African American Fiction Science Fiction

The ocean had swallowed everything. Slowly, year after year, like a mouth taking small bites until the world above was just a myth, a faded memory. She lived in what was once an agricultural research dome, buried beneath layers of algae and coral bloom. The dome’s lights still flickered, powered by an old hydro-cell that hummed like a tired heartbeat. She spent her days tending a kelp garden and nights listening to the water pressing and dancing against the dome. The silence of the deep wasn’t really silence. It swallows sound slowly and completely. No footsteps. No voices. No wind. Even your thoughts sound distant down here, like someone else is thinking them for you. It’s the kind of silence that makes you realize how far you are from everything and everybody . A quiet that….a knocking sound interrupted her thoughts. A soft tap, then another, not from the outside, but within the storage bay. A hatch she’d never dared open because of what might be on the other side.

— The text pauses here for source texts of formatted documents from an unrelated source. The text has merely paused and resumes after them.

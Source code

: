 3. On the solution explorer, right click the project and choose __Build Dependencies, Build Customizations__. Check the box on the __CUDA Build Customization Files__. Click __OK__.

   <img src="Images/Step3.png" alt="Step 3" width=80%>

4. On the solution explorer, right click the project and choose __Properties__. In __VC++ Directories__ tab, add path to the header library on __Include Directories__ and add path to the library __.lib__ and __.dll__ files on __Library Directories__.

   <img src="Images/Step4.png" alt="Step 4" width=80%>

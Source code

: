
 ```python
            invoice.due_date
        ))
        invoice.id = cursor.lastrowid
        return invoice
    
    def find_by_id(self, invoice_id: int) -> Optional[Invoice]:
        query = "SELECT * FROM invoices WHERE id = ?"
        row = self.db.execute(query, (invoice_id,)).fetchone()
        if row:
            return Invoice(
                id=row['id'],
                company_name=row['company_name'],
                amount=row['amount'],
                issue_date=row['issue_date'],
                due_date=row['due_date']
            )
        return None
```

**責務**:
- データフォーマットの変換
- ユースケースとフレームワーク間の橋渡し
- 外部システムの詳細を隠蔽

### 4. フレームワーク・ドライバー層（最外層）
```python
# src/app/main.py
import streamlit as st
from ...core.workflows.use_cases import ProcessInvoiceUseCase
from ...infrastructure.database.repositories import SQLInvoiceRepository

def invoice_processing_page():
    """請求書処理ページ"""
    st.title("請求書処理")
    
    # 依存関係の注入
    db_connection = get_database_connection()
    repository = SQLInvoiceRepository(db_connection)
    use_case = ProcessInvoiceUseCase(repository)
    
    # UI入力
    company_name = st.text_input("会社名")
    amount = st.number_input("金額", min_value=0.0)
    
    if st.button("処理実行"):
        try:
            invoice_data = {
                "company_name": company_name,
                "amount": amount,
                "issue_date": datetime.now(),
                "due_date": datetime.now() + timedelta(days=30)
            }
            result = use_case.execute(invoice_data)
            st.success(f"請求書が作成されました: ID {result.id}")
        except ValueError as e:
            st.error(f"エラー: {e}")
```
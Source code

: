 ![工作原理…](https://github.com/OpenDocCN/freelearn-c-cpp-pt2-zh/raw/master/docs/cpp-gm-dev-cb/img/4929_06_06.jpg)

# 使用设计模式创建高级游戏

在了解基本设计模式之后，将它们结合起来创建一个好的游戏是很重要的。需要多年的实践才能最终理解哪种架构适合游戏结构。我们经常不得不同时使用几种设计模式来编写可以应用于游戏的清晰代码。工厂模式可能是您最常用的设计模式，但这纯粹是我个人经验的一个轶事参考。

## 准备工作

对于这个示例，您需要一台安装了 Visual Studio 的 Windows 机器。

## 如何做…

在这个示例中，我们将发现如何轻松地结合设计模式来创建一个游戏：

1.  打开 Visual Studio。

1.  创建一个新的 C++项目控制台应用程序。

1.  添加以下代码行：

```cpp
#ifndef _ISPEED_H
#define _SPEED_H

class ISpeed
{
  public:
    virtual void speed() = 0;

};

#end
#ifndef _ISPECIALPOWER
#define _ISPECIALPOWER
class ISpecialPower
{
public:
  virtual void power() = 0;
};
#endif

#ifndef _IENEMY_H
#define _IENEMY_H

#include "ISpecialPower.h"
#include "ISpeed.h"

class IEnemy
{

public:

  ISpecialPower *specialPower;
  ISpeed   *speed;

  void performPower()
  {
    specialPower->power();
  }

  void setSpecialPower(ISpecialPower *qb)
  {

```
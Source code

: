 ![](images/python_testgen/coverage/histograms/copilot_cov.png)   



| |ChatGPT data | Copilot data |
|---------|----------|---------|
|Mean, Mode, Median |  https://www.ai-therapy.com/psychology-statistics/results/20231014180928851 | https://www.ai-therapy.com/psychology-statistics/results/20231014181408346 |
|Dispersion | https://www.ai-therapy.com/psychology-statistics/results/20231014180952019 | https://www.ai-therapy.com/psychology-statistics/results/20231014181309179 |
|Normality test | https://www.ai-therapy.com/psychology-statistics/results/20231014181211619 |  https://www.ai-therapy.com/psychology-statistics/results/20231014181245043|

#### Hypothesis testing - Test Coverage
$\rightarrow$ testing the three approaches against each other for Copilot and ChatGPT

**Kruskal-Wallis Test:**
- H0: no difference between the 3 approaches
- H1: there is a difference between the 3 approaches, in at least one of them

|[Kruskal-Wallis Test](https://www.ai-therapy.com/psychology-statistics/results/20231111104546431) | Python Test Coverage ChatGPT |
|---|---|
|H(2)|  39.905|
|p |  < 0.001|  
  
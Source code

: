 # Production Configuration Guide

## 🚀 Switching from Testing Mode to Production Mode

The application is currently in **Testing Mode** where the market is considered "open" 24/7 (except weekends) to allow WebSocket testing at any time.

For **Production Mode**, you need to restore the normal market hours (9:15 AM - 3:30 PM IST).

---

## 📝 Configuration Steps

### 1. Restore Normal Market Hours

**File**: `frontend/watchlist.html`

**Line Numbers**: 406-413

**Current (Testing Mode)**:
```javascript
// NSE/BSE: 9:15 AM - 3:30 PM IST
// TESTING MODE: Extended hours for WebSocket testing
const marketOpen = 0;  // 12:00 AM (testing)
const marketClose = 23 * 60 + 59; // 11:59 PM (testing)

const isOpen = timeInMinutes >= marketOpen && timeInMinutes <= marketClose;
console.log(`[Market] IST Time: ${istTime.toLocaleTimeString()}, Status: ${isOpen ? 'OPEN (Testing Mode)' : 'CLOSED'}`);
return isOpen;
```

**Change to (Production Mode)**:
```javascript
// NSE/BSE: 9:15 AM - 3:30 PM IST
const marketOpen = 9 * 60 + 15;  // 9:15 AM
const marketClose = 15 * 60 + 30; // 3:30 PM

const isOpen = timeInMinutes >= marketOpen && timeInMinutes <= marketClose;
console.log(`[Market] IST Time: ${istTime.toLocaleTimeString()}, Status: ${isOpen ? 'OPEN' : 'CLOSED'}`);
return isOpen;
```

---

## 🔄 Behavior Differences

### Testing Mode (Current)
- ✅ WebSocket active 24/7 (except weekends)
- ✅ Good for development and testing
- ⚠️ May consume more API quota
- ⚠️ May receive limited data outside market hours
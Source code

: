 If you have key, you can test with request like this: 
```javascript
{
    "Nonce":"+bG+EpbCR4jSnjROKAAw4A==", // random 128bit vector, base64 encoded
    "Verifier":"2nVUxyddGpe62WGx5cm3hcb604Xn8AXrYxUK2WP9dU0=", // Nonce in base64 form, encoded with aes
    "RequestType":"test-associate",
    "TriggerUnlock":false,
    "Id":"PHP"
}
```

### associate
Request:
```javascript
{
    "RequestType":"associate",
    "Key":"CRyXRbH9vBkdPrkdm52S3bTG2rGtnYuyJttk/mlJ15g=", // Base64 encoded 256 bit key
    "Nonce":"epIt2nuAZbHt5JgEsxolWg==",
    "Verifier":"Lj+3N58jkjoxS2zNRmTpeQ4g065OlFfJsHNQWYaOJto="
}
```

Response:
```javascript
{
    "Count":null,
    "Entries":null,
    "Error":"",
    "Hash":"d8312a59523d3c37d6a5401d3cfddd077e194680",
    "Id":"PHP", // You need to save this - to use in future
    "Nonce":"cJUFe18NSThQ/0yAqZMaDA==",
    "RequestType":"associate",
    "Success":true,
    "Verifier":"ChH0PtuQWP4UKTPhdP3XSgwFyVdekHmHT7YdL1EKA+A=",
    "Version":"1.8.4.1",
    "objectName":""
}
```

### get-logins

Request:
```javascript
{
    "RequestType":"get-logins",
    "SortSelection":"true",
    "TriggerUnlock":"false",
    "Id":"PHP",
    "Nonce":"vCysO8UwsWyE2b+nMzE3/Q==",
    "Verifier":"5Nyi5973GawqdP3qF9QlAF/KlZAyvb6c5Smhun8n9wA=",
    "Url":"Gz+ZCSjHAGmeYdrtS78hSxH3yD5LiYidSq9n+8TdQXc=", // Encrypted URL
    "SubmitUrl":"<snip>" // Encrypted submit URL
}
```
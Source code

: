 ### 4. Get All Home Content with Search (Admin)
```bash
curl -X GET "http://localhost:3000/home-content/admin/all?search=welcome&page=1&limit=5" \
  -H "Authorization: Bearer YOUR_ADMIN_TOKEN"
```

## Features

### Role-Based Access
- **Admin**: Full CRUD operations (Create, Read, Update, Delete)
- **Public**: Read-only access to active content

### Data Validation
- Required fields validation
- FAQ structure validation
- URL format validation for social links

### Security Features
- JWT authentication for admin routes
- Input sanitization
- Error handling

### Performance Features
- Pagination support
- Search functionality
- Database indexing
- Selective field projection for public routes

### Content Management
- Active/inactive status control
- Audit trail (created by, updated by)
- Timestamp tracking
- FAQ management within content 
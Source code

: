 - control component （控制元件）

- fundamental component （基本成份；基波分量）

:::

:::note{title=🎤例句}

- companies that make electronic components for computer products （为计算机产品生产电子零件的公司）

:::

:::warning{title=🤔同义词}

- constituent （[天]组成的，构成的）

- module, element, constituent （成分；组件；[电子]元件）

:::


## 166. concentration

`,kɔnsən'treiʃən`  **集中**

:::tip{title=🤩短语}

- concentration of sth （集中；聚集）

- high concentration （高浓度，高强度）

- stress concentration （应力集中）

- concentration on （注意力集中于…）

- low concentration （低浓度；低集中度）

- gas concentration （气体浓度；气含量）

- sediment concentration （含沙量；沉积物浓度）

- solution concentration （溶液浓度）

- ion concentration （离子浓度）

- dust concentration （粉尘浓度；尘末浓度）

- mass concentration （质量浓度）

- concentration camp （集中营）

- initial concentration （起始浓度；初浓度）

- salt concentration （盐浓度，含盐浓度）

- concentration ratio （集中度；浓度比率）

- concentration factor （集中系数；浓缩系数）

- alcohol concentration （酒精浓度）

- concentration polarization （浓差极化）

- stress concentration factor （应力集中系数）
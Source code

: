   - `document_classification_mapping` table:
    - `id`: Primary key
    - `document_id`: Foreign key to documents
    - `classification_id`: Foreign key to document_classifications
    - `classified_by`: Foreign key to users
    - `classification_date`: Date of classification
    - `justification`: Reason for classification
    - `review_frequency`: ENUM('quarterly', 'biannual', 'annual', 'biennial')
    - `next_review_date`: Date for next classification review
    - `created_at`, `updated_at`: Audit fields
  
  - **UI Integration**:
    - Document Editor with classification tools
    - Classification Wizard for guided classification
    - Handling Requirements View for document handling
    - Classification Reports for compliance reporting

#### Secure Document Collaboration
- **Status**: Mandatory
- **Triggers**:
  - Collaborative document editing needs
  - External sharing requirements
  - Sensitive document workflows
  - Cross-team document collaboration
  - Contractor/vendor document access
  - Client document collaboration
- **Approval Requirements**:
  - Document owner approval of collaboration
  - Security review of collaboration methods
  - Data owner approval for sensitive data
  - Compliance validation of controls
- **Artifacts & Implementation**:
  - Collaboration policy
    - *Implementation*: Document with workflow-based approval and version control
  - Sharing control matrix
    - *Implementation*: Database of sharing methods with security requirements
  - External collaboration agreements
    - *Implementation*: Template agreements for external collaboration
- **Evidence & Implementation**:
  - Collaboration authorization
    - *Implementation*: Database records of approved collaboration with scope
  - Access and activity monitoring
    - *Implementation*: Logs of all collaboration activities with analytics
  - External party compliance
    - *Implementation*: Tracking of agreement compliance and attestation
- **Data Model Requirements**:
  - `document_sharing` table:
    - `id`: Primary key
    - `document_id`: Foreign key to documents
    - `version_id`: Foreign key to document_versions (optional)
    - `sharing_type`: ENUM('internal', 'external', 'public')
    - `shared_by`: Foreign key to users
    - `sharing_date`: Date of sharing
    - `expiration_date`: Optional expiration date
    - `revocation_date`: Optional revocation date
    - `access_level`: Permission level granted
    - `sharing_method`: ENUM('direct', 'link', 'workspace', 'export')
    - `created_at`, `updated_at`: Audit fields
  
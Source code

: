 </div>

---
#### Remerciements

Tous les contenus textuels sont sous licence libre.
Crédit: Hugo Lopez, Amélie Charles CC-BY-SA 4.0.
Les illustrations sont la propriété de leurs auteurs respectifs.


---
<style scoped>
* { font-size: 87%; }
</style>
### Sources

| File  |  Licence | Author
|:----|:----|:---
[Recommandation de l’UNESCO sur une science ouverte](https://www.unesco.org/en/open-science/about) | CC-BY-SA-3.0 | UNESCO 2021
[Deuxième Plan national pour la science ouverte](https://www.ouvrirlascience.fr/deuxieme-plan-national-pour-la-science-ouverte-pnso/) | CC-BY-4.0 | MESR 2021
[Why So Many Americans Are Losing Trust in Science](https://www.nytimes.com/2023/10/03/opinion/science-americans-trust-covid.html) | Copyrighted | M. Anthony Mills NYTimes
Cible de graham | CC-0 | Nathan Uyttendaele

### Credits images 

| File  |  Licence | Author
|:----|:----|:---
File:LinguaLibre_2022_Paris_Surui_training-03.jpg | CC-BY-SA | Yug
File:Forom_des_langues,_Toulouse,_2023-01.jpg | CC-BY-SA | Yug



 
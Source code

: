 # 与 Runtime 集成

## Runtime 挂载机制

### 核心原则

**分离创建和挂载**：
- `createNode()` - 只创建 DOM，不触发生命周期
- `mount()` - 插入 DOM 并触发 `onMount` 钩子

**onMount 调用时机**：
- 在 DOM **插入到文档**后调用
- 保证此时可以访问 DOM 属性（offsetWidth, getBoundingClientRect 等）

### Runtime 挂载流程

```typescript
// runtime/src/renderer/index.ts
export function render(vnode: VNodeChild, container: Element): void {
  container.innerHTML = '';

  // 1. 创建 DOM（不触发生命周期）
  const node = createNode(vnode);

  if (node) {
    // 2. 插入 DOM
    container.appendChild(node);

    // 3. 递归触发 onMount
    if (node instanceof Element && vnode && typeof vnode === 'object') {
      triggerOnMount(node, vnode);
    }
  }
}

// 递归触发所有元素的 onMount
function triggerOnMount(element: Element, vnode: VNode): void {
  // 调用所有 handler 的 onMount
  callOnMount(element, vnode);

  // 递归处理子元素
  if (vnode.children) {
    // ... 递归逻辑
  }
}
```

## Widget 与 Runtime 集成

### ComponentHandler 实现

She stood, chest tight, blade in her hand, and opened it. Steam hissed out. Inside stood a figure. “Boot sequence complete,” it said. Its voice was smooth, neither human nor mechanical, as though the ocean itself had learned to speak. “I am Learning Utility Machine Alpha, but you can call me Luma.” She said nothing. “I was set to be activated 7,665 days after disaster.” The figure stepped forward, its joints smooth and soundless. Its skin was the color of delicious cocoa powder. Its dark eyes shimmered with the memory of stars. “I am designed for companionship and preservation. Do you require assistance?” Still, she did not speak.

They lived together. Luma helped her harvest kelp and maintain the oxygen scrubbers. It reinforced the dome and cleaned filters she hadn’t dared touch. It was tireless, cheerful, and curious. She still didn’t speak much. When she hummed as she worked, Luma matched her pitch. When she motioned toward a vent or a leak, it understood. She once traced the word “HELP” on a foggy glass panel. Luma fixed the breach within the hour. “Would you like to explore?” it asked one evening. She hesitated. The open ocean beyond the safety of the dome had always been a place of death. Both of her parents met their final days out there. Luma helped her craft a dive suit using reinforced glass and salvaged gear. It guided her through flooded tunnels and corridors that had once been train systems or maintenance routes, but now teeming with fish.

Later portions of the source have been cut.